TASK ITEM:
Give back the whole listing verbatim, printing none of its pictures.

DATA SECTION:
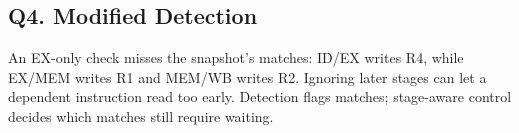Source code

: \documentclass[11pt,letterpaper]{article}
\begin{document}
\subsection*{Q4. Modified Detection}
An EX-only check misses the snapshot's matches: ID/EX writes R4, while EX/MEM writes R1 and MEM/WB writes R2. Ignoring later stages can let a dependent instruction read too early. Detection flags matches; stage-aware control decides which matches still require waiting.
\end{document}
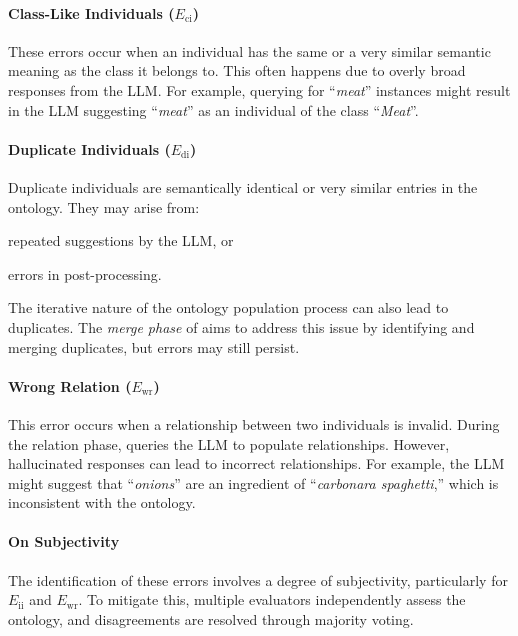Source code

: %
\paragraph{Class-Like Individuals (\(E_{\text{ci}}\))}

These errors occur when an individual has the same or a very similar semantic meaning as the class it belongs to.
%
This often happens due to overly broad responses from the \gls{LLM}.
%
For example, querying for ``\emph{meat}'' instances might result in the \gls{LLM} suggesting ``\emph{meat}'' as an individual of the class ``\emph{Meat}''.

%
\paragraph{Duplicate Individuals (\(E_{\text{di}}\))}

Duplicate individuals are semantically identical or very similar entries in the ontology.
%
They may arise from:
%
\begin{inlinelist}
    \item repeated suggestions by the \gls{LLM}, or
    \item errors in post-processing.
\end{inlinelist}
%
The iterative nature of the ontology population process can also lead to duplicates.
%
The \emph{merge phase} of \llmfkg{} aims to address this issue by identifying and merging duplicates, but errors may still persist.

%
\paragraph{Wrong Relation (\(E_{\text{wr}}\))}

This error occurs when a relationship between two individuals is invalid.
%
During the relation phase, \llmfkg{} queries the \gls{LLM} to populate relationships.
%
However, hallucinated responses can lead to incorrect relationships.
%
For example, the \gls{LLM} might suggest that ``\emph{onions}'' are an ingredient of ``\emph{carbonara spaghetti},'' which is inconsistent with the ontology.

%
\paragraph*{On Subjectivity}

The identification of these errors involves a degree of subjectivity, particularly for \(E_{\text{ii}}\) and \(E_{\text{wr}}\).
%
To mitigate this, multiple evaluators independently assess the ontology, and disagreements are resolved through majority voting.

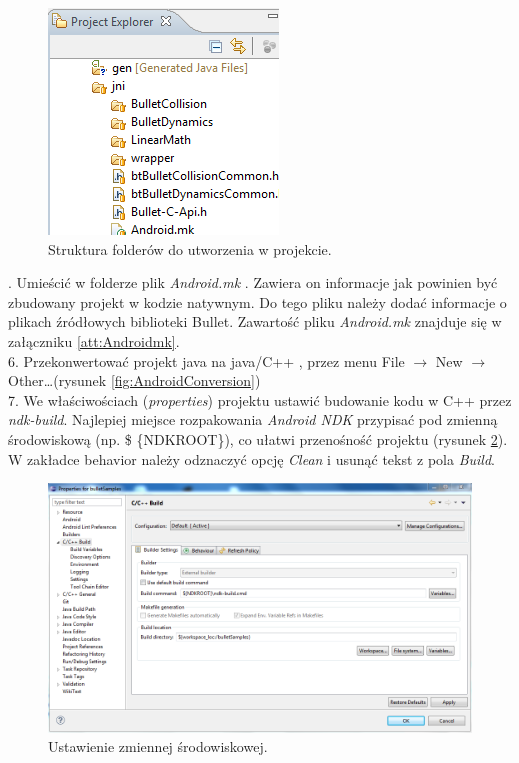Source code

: \begin{figure}[h]
\centering
\includegraphics[scale=1]{./img/bulletFoldery.png}
\caption{Struktura folderów do utworzenia w projekcie.}
\label{fig:FolderTree}
\end{figure}
. Umieścić w folderze plik \emph{Android.mk} . Zawiera on informacje jak
powinien być zbudowany projekt w kodzie natywnym. Do tego pliku należy
dodać informacje o plikach źródłowych biblioteki Bullet. Zawartość pliku
\emph{Android.mk} znajduje się w załączniku \ref{att:Androidmk}.\\

6. Przekonwertować projekt java na java/C++ , przez menu File $ \rightarrow $
New $ \rightarrow $ Other\ldots (rysunek \ref{fig:AndroidConversion})\\
  
7. We właściwościach (\emph{properties}) projektu ustawić budowanie kodu w C++
przez \emph{ndk-build}.
Najlepiej miejsce rozpakowania \emph{Android NDK} przypisać pod zmienną
środowiskową (np. \$ \{NDKROOT\}), co ułatwi przenośność projektu (rysunek
\ref{fig:EnvVariable}). W zakładce behavior należy odznaczyć opcję \emph{Clean}
i usunąć tekst z pola \emph{Build}.\\

\begin{figure}[H]
\centering
\includegraphics[width=\textwidth]{./img/properties.png}
\caption{Ustawienie zmiennej środowiskowej.}
\label{fig:EnvVariable}
\end{figure}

EXERCISE ANSWER:
Source code

: \documentclass[11pt,letterpaper]{article}
\begin{document}
\subsection*{Q4. Modified Detection}
An EX-only check misses the snapshot's matches: ID/EX writes R4, while EX/MEM writes R1 and MEM/WB writes R2. Ignoring later stages can let a dependent instruction read too early. Detection flags matches; stage-aware control decides which matches still require waiting.
\end{document}
Source code

: %
\paragraph{Class-Like Individuals (\(E_{\text{ci}}\))}

These errors occur when an individual has the same or a very similar semantic meaning as the class it belongs to.
%
This often happens due to overly broad responses from the \gls{LLM}.
%
For example, querying for ``\emph{meat}'' instances might result in the \gls{LLM} suggesting ``\emph{meat}'' as an individual of the class ``\emph{Meat}''.

%
\paragraph{Duplicate Individuals (\(E_{\text{di}}\))}

Duplicate individuals are semantically identical or very similar entries in the ontology.
%
They may arise from:
%
\begin{inlinelist}
    \item repeated suggestions by the \gls{LLM}, or
    \item errors in post-processing.
\end{inlinelist}
%
The iterative nature of the ontology population process can also lead to duplicates.
%
The \emph{merge phase} of \llmfkg{} aims to address this issue by identifying and merging duplicates, but errors may still persist.

%
\paragraph{Wrong Relation (\(E_{\text{wr}}\))}

This error occurs when a relationship between two individuals is invalid.
%
During the relation phase, \llmfkg{} queries the \gls{LLM} to populate relationships.
%
However, hallucinated responses can lead to incorrect relationships.
%
For example, the \gls{LLM} might suggest that ``\emph{onions}'' are an ingredient of ``\emph{carbonara spaghetti},'' which is inconsistent with the ontology.

%
\paragraph*{On Subjectivity}

The identification of these errors involves a degree of subjectivity, particularly for \(E_{\text{ii}}\) and \(E_{\text{wr}}\).
%
To mitigate this, multiple evaluators independently assess the ontology, and disagreements are resolved through majority voting.

Source code

: \begin{figure}[h]
\centering
\includegraphics[scale=1]{./img/bulletFoldery.png}
\caption{Struktura folderów do utworzenia w projekcie.}
\label{fig:FolderTree}
\end{figure}
. Umieścić w folderze plik \emph{Android.mk} . Zawiera on informacje jak
powinien być zbudowany projekt w kodzie natywnym. Do tego pliku należy
dodać informacje o plikach źródłowych biblioteki Bullet. Zawartość pliku
\emph{Android.mk} znajduje się w załączniku \ref{att:Androidmk}.\\

6. Przekonwertować projekt java na java/C++ , przez menu File $ \rightarrow $
New $ \rightarrow $ Other\ldots (rysunek \ref{fig:AndroidConversion})\\
  
7. We właściwościach (\emph{properties}) projektu ustawić budowanie kodu w C++
przez \emph{ndk-build}.
Najlepiej miejsce rozpakowania \emph{Android NDK} przypisać pod zmienną
środowiskową (np. \$ \{NDKROOT\}), co ułatwi przenośność projektu (rysunek
\ref{fig:EnvVariable}). W zakładce behavior należy odznaczyć opcję \emph{Clean}
i usunąć tekst z pola \emph{Build}.\\

\begin{figure}[H]
\centering
\includegraphics[width=\textwidth]{./img/properties.png}
\caption{Ustawienie zmiennej środowiskowej.}
\label{fig:EnvVariable}
\end{figure}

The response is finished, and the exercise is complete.